Let’s go back to where it all began: Canford Magna Golf Club in Dorset. The stunning course was closed in 2016 but Hall had enjoyed playing some of her amateur career there and it was the work that she did as an amateur that made her into the British Ladies Amateur Golf Champion in 2013 and helped to propel her into being a professional golf player in July 2014 at the age of 19.
Her professional wins came early when she won the Open Generali de Strasbourg and the Oates Victorian Open. She then successfully gained her LPGA TOUR card by entering the qualifying school and finishing in the Priority List for entry in 2018. She was selected for the Solheim in 2017 and 2019 meaning that she has experienced the famous competition as part of the winning and losing team.
Georgia Hall was the winning player in the Ricoh Women’s British Open in 2018 and won by two strokes. She is said to be very unpretentious and unassuming; being more grateful for the opportunity to play rather than being obsessed with her win. In an unfortunate turn of events, Hall’s winning trophy was stolen from the trunk of her car earlier this year.

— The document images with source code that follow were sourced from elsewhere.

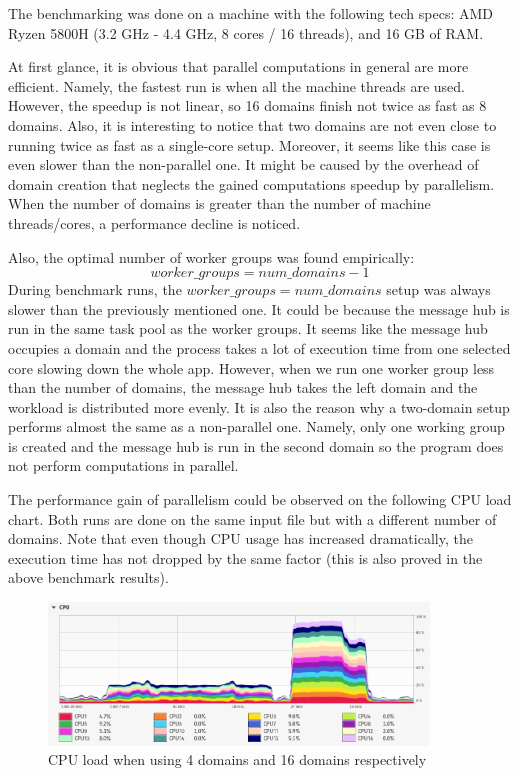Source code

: \documentclass{article}
\begin{document}
The benchmarking was done on a machine with the following tech specs: AMD Ryzen 5800H (3.2 GHz - 4.4 GHz, 8 cores / 16 threads), and 16 GB of RAM. 

At first glance, it is obvious that parallel computations in general are more efficient. Namely, the fastest run is when all the machine threads are used. However, the speedup is not linear, so 16 domains finish not twice as fast as 8 domains. Also, it is interesting to notice that two domains are not even close to running twice as fast as a single-core setup. Moreover, it seems like this case is even slower than the non-parallel one. It might be caused by the overhead of domain creation that neglects the gained computations speedup by parallelism. When the number of domains is greater than the number of machine threads/cores, a performance decline is noticed.

Also, the optimal number of worker groups was found empirically: 
$$ worker\_groups = num\_domains - 1 $$
During benchmark runs, the $ worker\_groups = num\_domains $ setup was always slower than the previously mentioned one. It could be because the message hub is run in the same task pool as the worker groups. It seems like the message hub occupies a domain and the process takes a lot of execution time from one selected core slowing down the whole app. However, when we run one worker group less than the number of domains, the message hub takes the left domain and the workload is distributed more evenly. It is also the reason why a two-domain setup performs almost the same as a non-parallel one. Namely, only one working group is created and the message hub is run in the second domain so the program does not perform computations in parallel.

The performance gain of parallelism could be observed on the following CPU load chart. Both runs are done on the same input file but with a different number of domains. Note that even though CPU usage has increased dramatically, the execution time has not dropped by the same factor (this is also proved in the above benchmark results).

\begin{figure}[h]
  \caption{CPU load when using 4 domains and 16 domains respectively}
  \vspace{0.2in}
  \centering
  \includegraphics[width=0.9\textwidth]{resources/cpu_load.png}
\end{figure}
\end{document}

She has spoken out about the upset it caused and is keen to get it returned or replaced. Interestingly, the real Women’s British Open trophy is never lent out to winners for a year as it holds too much value and so the yearly winner is given a replica to keep.
Georgia Hall has enjoyed being taught golf by her father and took up a professional coach to help her with her game. However, she claims that whilst Dan Grieve was a great coach, she was struggling to get to grips with all the stats and technicalities so she went back to her dad for help. It’s no surprise that she respects her dad’s opinion above all others when you consider that she has not had access to the kind of golf upbringing that many players enjoy. Hall has always been about loving the game and making it the best she can in her determined way.
- September 15, 2019 – Solheim Cup (team appearance)
- August 5, 2018 – Ricoh Women’s British Open
- February 7, 2016 – Oates Victorian Open
- September 27, 2014 – Open Generali de Strasbourg
Hall’s parents, Wayne and Samantha, have been lynchpins in her success. Her father is a huge golf fan and now caddies and coaches his daughter whilst her mum is seen at all her games, always supporting her daughter. As a child Hall’s dad was a plasterer and tried incredibly hard to make ends meet. Hall admits that she had to miss key parts of a normal childhood to pursue her dream of being a professional golf player; choosing time spent on the green over time with friends and missing key events and milestones like prom and family holidays.
It’s clear to see that Georgia Hall wasn’t raised on diamonds but on hard work. When asked about her upbringing she will say that it was filled with love but that funding her passion was very difficult, meaning that she often had to miss out on key competitions. It was so hard that she had to avoid turning pro until she could secure a sponsorship deal that would help take her through.
Since winning the Open she has enjoyed a healthier bank balance but so frugal is Hall that she has only purchased herself a ring as a memento. Money does not have any pull when it comes to Hall and she is more interested in being out of the fairway rather than in a shop, a quality that is admired by many of her supporters.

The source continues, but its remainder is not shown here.